Lost IAEA Inspection Powers in Iran
U.S. negotiators led by Robert Malley are preparing to return to Vienna for a seventh round of indirect talks with Iran as early as next week. However, that date could also be pushed back if Tehran’s leadership isn’t ready to engage, according to another official, who asked not to be identified discussing private deliberations.
A senior State Department official said the U.S. and Iran still have important issues to be resolved before any deal is reached, tamping down speculation that an agreement is imminent.
The U.S. wants to make sure that any deal includes an agreement by the U.S. and Iran to enter a new round of talks to address what the Biden administration has called its desire for a “longer and stronger” deal on what the U.S. views as Iran’s malign activity along with its ballistic missile program.
Potentially complicating talks is that Iranians on June 18 elected a hardline cleric and judiciary chief, Ebrahim Raisi, to succeed Rouhani in August.
Intrusive IAEA inspections were originally seen as the centerpiece of Iran’s 2015 agreement with world powers, which verifiably rolled back the country’s nuclear work in exchange for sanctions relief. Iran gradually reconstituted its work after the U.S. withdrawal.
China, France, Germany, Russia and the U.K. met their Iranian colleagues for a sixth round of talks that adjourned Sunday without reviving the 2015 accord. European Union deputy foreign policy chief Enrique Mora said after they concluded that he expected Iran and the IAEA to prolong their inspection pact before diplomats meet again for a seventh round of negotiations.

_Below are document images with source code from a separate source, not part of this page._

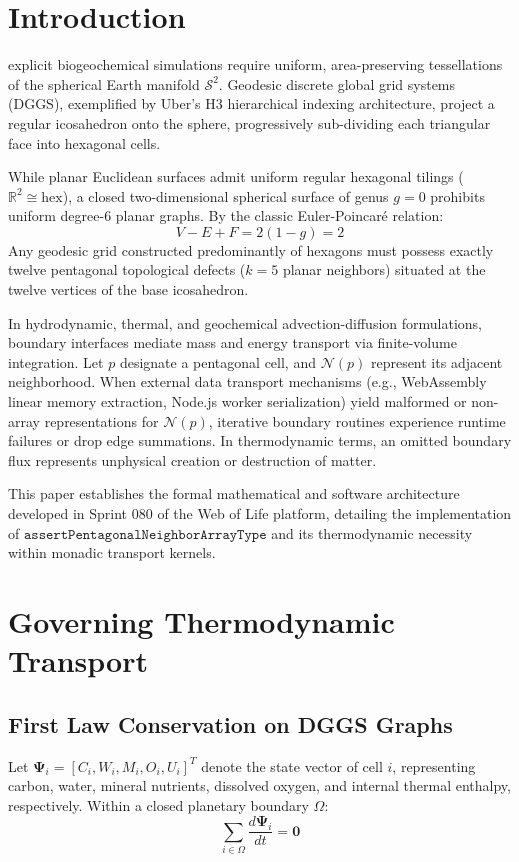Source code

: \documentclass[10pt,journal,compsoc]{IEEEtran}
\begin{document}
\section{Introduction}
 explicit biogeochemical simulations require uniform, area-preserving tessellations of the spherical Earth manifold $\mathcal{S}^2$. Geodesic discrete global grid systems (DGGS), exemplified by Uber's H3 hierarchical indexing architecture, project a regular icosahedron onto the sphere, progressively sub-dividing each triangular face into hexagonal cells.

While planar Euclidean surfaces admit uniform regular hexagonal tilings ($\mathbb{R}^2 \cong \text{hex}$), a closed two-dimensional spherical surface of genus $g = 0$ prohibits uniform degree-6 planar graphs. By the classic Euler-Poincaré relation:
\begin{equation}
V - E + F = 2(1 - g) = 2
\end{equation}
Any geodesic grid constructed predominantly of hexagons must possess exactly twelve pentagonal topological defects ($k = 5$ planar neighbors) situated at the twelve vertices of the base icosahedron.

In hydrodynamic, thermal, and geochemical advection-diffusion formulations, boundary interfaces mediate mass and energy transport via finite-volume integration. Let $p$ designate a pentagonal cell, and $\mathcal{N}(p)$ represent its adjacent neighborhood. When external data transport mechanisms (e.g., WebAssembly linear memory extraction, Node.js worker serialization) yield malformed or non-array representations for $\mathcal{N}(p)$, iterative boundary routines experience runtime failures or drop edge summations. In thermodynamic terms, an omitted boundary flux represents unphysical creation or destruction of matter.

This paper establishes the formal mathematical and software architecture developed in Sprint 080 of the Web of Life platform, detailing the implementation of $\texttt{assertPentagonalNeighborArrayType}$ and its thermodynamic necessity within monadic transport kernels.

\section{Governing Thermodynamic Transport}

\subsection{First Law Conservation on DGGS Graphs}
Let $\mathbf{\Psi}_i = [C_i, W_i, M_i, O_i, U_i]^T$ denote the state vector of cell $i$, representing carbon, water, mineral nutrients, dissolved oxygen, and internal thermal enthalpy, respectively. Within a closed planetary boundary $\Omega$:
\begin{equation}
\sum_{i \in \Omega} \frac{d\mathbf{\Psi}_i}{dt} = \mathbf{0}
\end{equation}
\end{document}
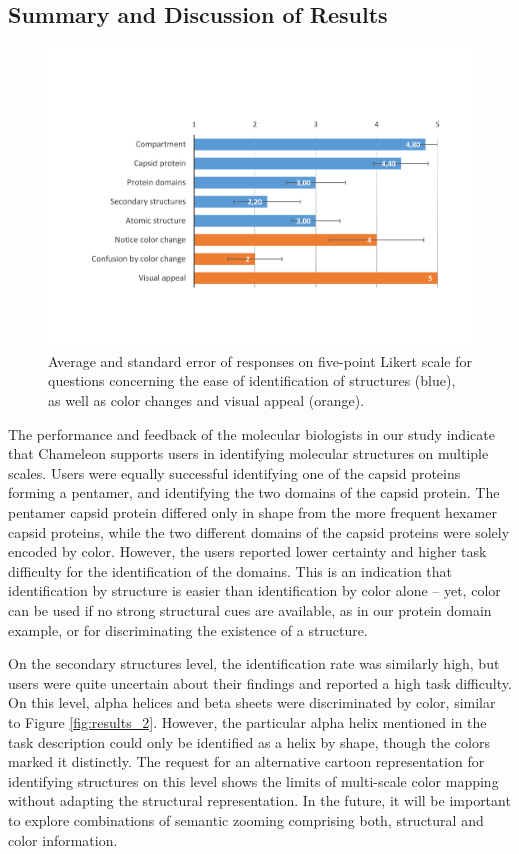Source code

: \documentclass{egpubl}
\begin{document}
\subsection{Summary and Discussion of Results}
 \begin{figure}
 	\centering
 	\includegraphics[width=1.0\linewidth]{Figures/questionnaires.pdf}
 	\caption{Average and standard error of responses on five-point Likert scale for questions concerning the ease of identification of structures (blue), as well as color changes and visual appeal (orange).}
 	\label{fig:questionnaire}
 \end{figure}
The performance and feedback of the molecular biologists in our study indicate that Chameleon supports users in identifying molecular structures on multiple scales. 
Users were equally successful identifying one of the capsid proteins forming a pentamer, and identifying the two domains of the capsid protein. 
The pentamer capsid protein differed only in shape from the more frequent hexamer capsid proteins, while the two different domains of the capsid proteins were solely encoded by color. 
However, the users reported lower certainty and higher task difficulty for the identification of the domains.
This is an indication that identification by structure is easier than identification by color alone -- yet, color can be used if no strong structural cues are available, as in our protein domain example, or for discriminating the existence of a structure.

On the secondary structures level, the identification rate was similarly high, but users were quite uncertain about their findings and reported a high task difficulty. 
On this level, alpha helices and beta sheets were discriminated by color, similar to Figure \ref{fig:results_2}. 
However, the particular alpha helix mentioned in the task description could only be identified as a helix by shape, though the colors marked it distinctly. 
The request for an alternative cartoon representation for identifying structures on this level shows the limits of multi-scale color mapping without adapting the structural representation. 
In the future, it will be important to explore combinations of semantic zooming comprising both, structural and color information. 
\end{document}
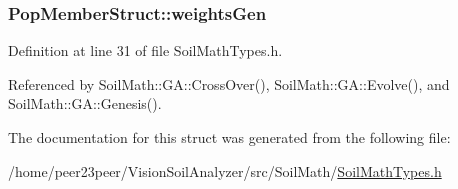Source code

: \hypertarget{struct_pop_member_struct_a072fadb4863e0cf77b55ad3b46b62522}{}
\subsubsection[{weights\+Gen}]{ Pop\+Member\+Struct\+::weights\+Gen}\label{struct_pop_member_struct_a072fadb4863e0cf77b55ad3b46b62522}


Definition at line 31 of file Soil\+Math\+Types.\+h.



Referenced by Soil\+Math\+::\+G\+A\+::\+Cross\+Over(), Soil\+Math\+::\+G\+A\+::\+Evolve(), and Soil\+Math\+::\+G\+A\+::\+Genesis().



The documentation for this struct was generated from the following file\+:\begin{DoxyCompactItemize}
\item 
/home/peer23peer/\+Vision\+Soil\+Analyzer/src/\+Soil\+Math/\hyperlink{_soil_math_types_8h}{Soil\+Math\+Types.\+h}\end{DoxyCompactItemize}
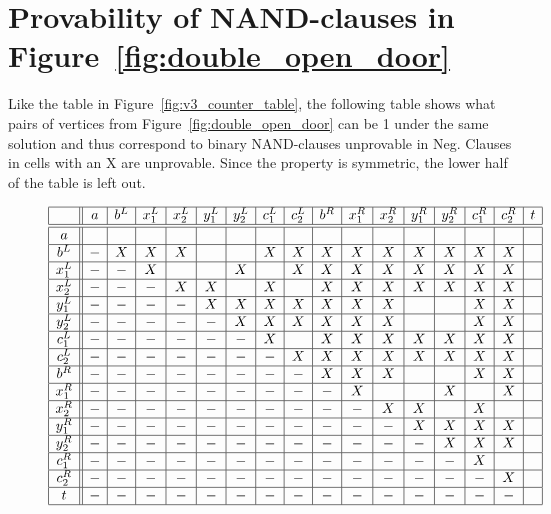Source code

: \section{Provability of NAND-clauses in Figure~\ref{fig:double_open_door}}
\label{sec:Provability of NAND-clauses in double door}
Like the table in Figure~\ref{fig:v3_counter_table}, the following table shows what pairs of vertices from Figure~\ref{fig:double_open_door} can be 1 under the same solution and thus correspond to binary NAND-clauses unprovable in Neg.
Clauses in cells with an X are unprovable.
Since the property is symmetric, the lower half of the table is left out.
\begin{figure}[!h]
  \centering
  \[\begin{array}{|c||c|c|c|c|c|c|c|c|c|c|c|c|c|c|c|c|c|c|}
    \hline
          & a & b^L & x^L_1 & x^L_2 & y^L_1 & y^L_2 & c^L_1 & c^L_2 & b^R & x^R_1 & x^R_2 & y^R_1 & y^R_2 & c^R_1 & c^R_2 & t\\ \hline\hline
    a     & & & & & & & & & & & & & & & & \\ \hline
    b^L   &-& X & X & X & & & X & X & X & X & X & X & X & X & X & \\ \hline
    x^L_1 &-&-& X & & & X & & X & X & X & X & X & X & X & X & \\ \hline
    x^L_2 &-&-&-& X & X & & X & & X & X & X & X & X & X & X & \\ \hline
    y^L_1 &-&-&-&-& X & X & X & X & X & X & X & & & X & X & \\ \hline
    y^L_2 &-&-&-&-&-& X & X & X & X & X & X & & & X & X & \\ \hline
    c^L_1 &-&-&-&-&-&-& X & & X & X & X & X & X & X & X & \\ \hline
    c^L_2 &-&-&-&-&-&-&-& X & X & X & X & X & X & X & X & \\ \hline
    b^R   &-&-&-&-&-&-&-&-& X & X & X & & & X & X & \\ \hline
    x^R_1 &-&-&-&-&-&-&-&-&-& X & & & X & & X & \\ \hline
    x^R_2 &-&-&-&-&-&-&-&-&-&-& X & X & & X & & \\ \hline
    y^R_1 &-&-&-&-&-&-&-&-&-&-&-& X & X & X & X & \\ \hline
    y^R_2 &-&-&-&-&-&-&-&-&-&-&-&-& X & X & X & \\ \hline
    c^R_1 &-&-&-&-&-&-&-&-&-&-&-&-&-& X & & \\ \hline
    c^R_2 &-&-&-&-&-&-&-&-&-&-&-&-&-&-& X & \\ \hline
    t     &-&-&-&-&-&-&-&-&-&-&-&-&-&-&-& \\ \hline
  \end{array}\]
  \caption{}
  \label{fig:double_door_counter_table}
\end{figure}

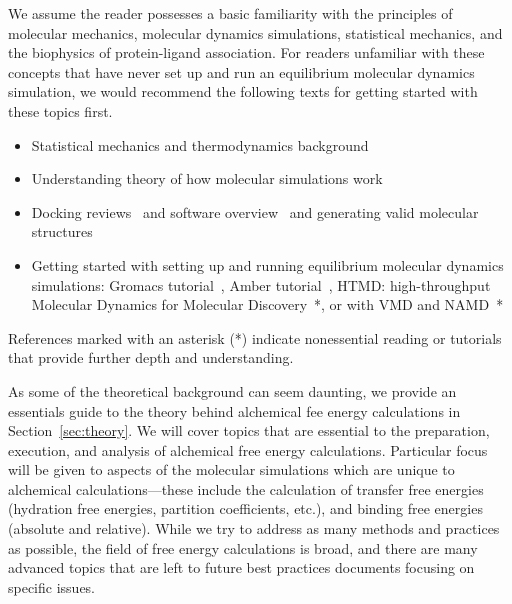 \documentclass[9pt,bestpractices]{livecoms}
\begin{document}
We assume the reader possesses a basic familiarity with the principles of molecular mechanics, molecular dynamics simulations, statistical mechanics, and the biophysics of protein-ligand association.
For readers unfamiliar with these concepts that have never set up and run an equilibrium molecular dynamics simulation, we would recommend the following texts for getting started with these topics first. 
\begin{itemize}
    \item Statistical mechanics and thermodynamics background~\cite{hill1956statistical, alavi2011statistical}
    \item Understanding theory of how molecular simulations work~\cite{frenkel2002understanding}
    \item Docking reviews~\cite{yuriev2013latest, meng2011molecular} and software overview~\cite{pagadala2017software} and generating valid molecular structures ~\cite{loeffler2015fesetup}
    \item Getting started with setting up and running equilibrium molecular dynamics simulations: Gromacs tutorial~\cite{lemkul2018From}, Amber tutorial~\cite{amber}, HTMD: high-throughput Molecular Dynamics for Molecular Discovery~\cite{doerr2016htmd}*, or with VMD and NAMD~\cite{ribeiro2016easy}*
\end{itemize}
References marked with an asterisk (*) indicate nonessential reading or tutorials that provide further depth and understanding.

As some of the theoretical background can seem daunting, we provide an essentials guide to the theory behind alchemical fee energy calculations in Section~\ref{sec:theory}. 
We will cover topics that are essential to the  preparation, execution, and analysis of alchemical free energy calculations. 
Particular focus will be given to aspects of the molecular simulations which are unique to alchemical calculations---these include the calculation of transfer free energies (hydration free energies, partition coefficients, etc.), and binding free energies (absolute and relative).
While we try to address as many methods and practices as possible, the field of free energy calculations is broad, and there are many advanced topics that are left to future best practices documents focusing on specific issues. 
\end{document}
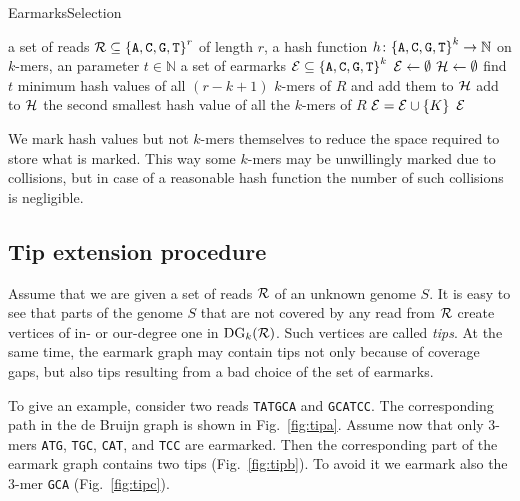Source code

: \documentclass[12pt]{article}
\def\acgt{\{{\tt A,C,G,T}\}}
\begin{document}
\begin{algorithm}
\caption{EarmarksSelection}
\label{alg:earmarksselection}
\begin{algorithmic}%
  \REQUIRE a set of reads ${\cal R} \subseteq {\acgt}^r$ of length $r$, 
    a hash function $h \colon {\acgt}^k \rightarrow \mathbb{N}$ on $k$-mers, 
    an parameter $t \in \mathbb{N}$
  \ENSURE a set of earmarks ${\cal E} \subseteq {\acgt}^k$
  \STATE ${\cal E} \gets \emptyset$ 
  \STATE ${\cal H} \gets \emptyset$ 
    \STATE find $t$ minimum hash values of all $(r-k+1)$ $k$-mers of $R$ and 
    add them to ${\cal H}$
  \ENDFOR
      \STATE add to ${\cal H}$ the second smallest hash value of all the 
      $k$-mers of $R$
    \ENDFOR
  \ENDIF
        \STATE ${\cal E} = {\cal E} \cup \{K\}$
      \ENDIF
    \ENDFOR
  \ENDFOR
  \RETURN ${\cal E}$
\end{algorithmic}
\end{algorithm}

We mark hash values but not $k$-mers themselves to reduce the space 
required to store what is marked. This way some $k$-mers may be unwillingly marked due 
to collisions, but in case of a reasonable hash function the number of 
such collisions is negligible.


\subsection{Tip extension procedure}
Assume that we are given a set of reads ${\cal R}$ of an unknown genome $S$.
It is easy to see that parts of the genome $S$ that are not covered by any read
from ${\cal R}$ create vertices of in- or our-degree one in $\textrm{DG}_k({\cal R})$.
Such vertices are called \emph{tips}. At the same time, the earmark graph may contain
tips not only because of coverage gaps, but also tips resulting from a bad choice of the 
set of earmarks. 

To give an example,
consider two reads {\tt TATGCA} and {\tt GCATCC}.
The corresponding path in the de Bruijn graph is shown in 
Fig.~\ref{fig:tipa}. Assume now that only $3$-mers
{\tt ATG}, {\tt TGC}, {\tt CAT}, and {\tt TCC} are earmarked.
Then the corresponding part of the earmark graph contains two tips 
(Fig.~\ref{fig:tipb}). To avoid it we earmark also the $3$-mer
{\tt GCA} (Fig.~\ref{fig:tipc}).
\end{document}

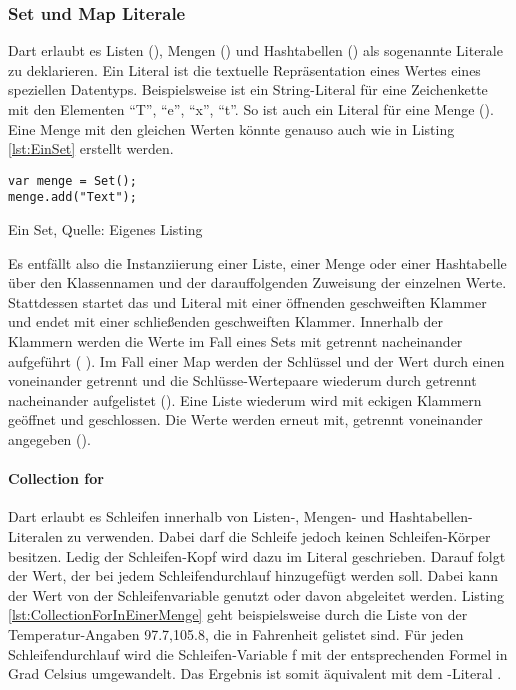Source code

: \subsubsection{Set und Map Literale}

Dart erlaubt es Listen (), Mengen () und Hashtabellen () als sogenannte Literale zu deklarieren. Ein Literal ist die textuelle Repräsentation eines Wertes eines speziellen Datentyps. Beispielsweise ist   ein String-Literal für eine Zeichenkette mit den Elementen \enquote{T}, \enquote{e}, \enquote{x}, \enquote{t}. So ist auch   ein Literal für eine Menge (). Eine Menge mit den gleichen Werten könnte genauso auch wie in Listing \ref{lst:EinSet} erstellt werden.

\ifincludeall
    \begin{listing}[ht]
        \begin{verbatim}
var menge = Set();
menge.add("Text");
\end{verbatim}
        \caption[Ein Set]{Ein Set, Quelle: Eigenes Listing}
        \label{lst:EinSet}
    \end{listing}
\fi

Es entfällt also die Instanziierung einer Liste, einer Menge oder einer Hashtabelle über den Klassennamen und der darauffolgenden Zuweisung der einzelnen Werte. Stattdessen startet das  und  Literal mit einer öffnenden geschweiften Klammer und endet mit einer schließenden geschweiften Klammer. Innerhalb der Klammern werden die Werte im Fall eines Sets mit \IC{,} getrennt nacheinander aufgeführt (  ). Im Fall einer Map werden der Schlüssel und der Wert durch einen \IC{:} voneinander getrennt und die Schlüsse-Wertepaare wiederum durch \IC{,} getrennt nacheinander aufgelistet (). Eine Liste wiederum wird mit eckigen Klammern geöffnet und geschlossen. Die Werte werden erneut mit, getrennt voneinander angegeben (\IC{[1,2]}).

\paragraph{Collection for} Dart erlaubt es Schleifen innerhalb von Listen-, Mengen- und Hashtabellen-Literalen zu verwenden. Dabei darf die Schleife jedoch keinen Schleifen-Körper besitzen. Ledig der Schleifen-Kopf wird dazu im Literal geschrieben. Darauf folgt der Wert, der bei jedem Schleifendurchlauf hinzugefügt werden soll. Dabei kann der Wert von der Schleifenvariable genutzt oder davon abgeleitet werden.
Listing \ref{lst:CollectionForInEinerMenge} geht beispielsweise durch die Liste von der Temperatur-Angaben 97.7,105.8, die in Fahrenheit gelistet sind. Für jeden Schleifendurchlauf wird die Schleifen-Variable f mit der entsprechenden Formel in Grad Celsius umgewandelt. Das Ergebnis ist somit äquivalent mit dem -Literal .


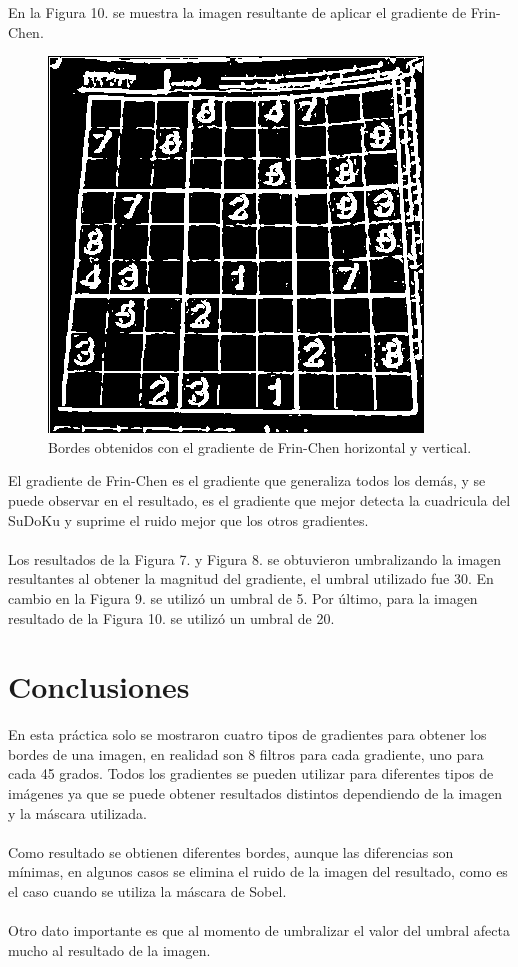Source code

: \documentclass[conference]{IEEEtran}
\begin{document}
En la Figura 10. se muestra la imagen resultante de aplicar el gradiente de Frin-Chen.\\

\begin{figure}[h]
	\centering
	\setlength{\unitlength}{0.00105in}
	\includegraphics[scale=0.60]{./images/frinchenXY.png}
	\caption{Bordes obtenidos con el gradiente de Frin-Chen horizontal y vertical. }
\end{figure}

El gradiente de Frin-Chen es el gradiente que generaliza todos los dem\'as, y se puede observar en el resultado, es el gradiente que mejor detecta la cuadricula del SuDoKu y suprime el ruido mejor que los otros gradientes.\\\\

Los resultados de la Figura 7. y Figura 8. se obtuvieron umbralizando la imagen resultantes al obtener la magnitud del gradiente, el umbral utilizado fue 30. En cambio en la Figura 9. se utiliz\'o un umbral de 5.  Por \'ultimo, para la imagen resultado de la Figura 10. se utiliz\'o un umbral de 20.

\newpage
\section{Conclusiones}
En esta pr\'actica solo se mostraron cuatro tipos de gradientes para obtener los bordes de una imagen, en realidad son 8 filtros para cada gradiente, uno para cada 45 grados. Todos los gradientes se pueden utilizar para diferentes tipos de im\'agenes ya que se puede obtener resultados distintos dependiendo de la imagen y la m\'ascara utilizada.\\\\
Como resultado se obtienen diferentes bordes, aunque las diferencias son m\'inimas, en algunos casos se elimina el ruido de la imagen del resultado, como es el caso cuando se utiliza la m\'ascara de Sobel.\\\\
Otro dato importante es que al momento de umbralizar el valor del umbral afecta mucho al resultado de la imagen.
\end{document}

The longer the talks drag on, the harder it will become to reinstate the same safeguards preventing Iran from breaking out of a deal and rapidly assembling a weapon, according to one European diplomat briefed on the matter, who asked not to be identified because the negotiations are private.
The original accord ensured Iran would need at least a year to accumulate the nuclear material and expertise needed to construct a weapons. However, engineers and scientists have gained significant knowledge in the two years since the Islamic Republic broke its nuclear covenants in response to U.S. sanctions, an enduring legacy of Trump’s decision to leave the deal, the diplomat said.
Resuscitation of the nuclear deal would allow Iran to return to global oil markets, and ease a standoff that has stoked military frictions in the energy-rich Gulf.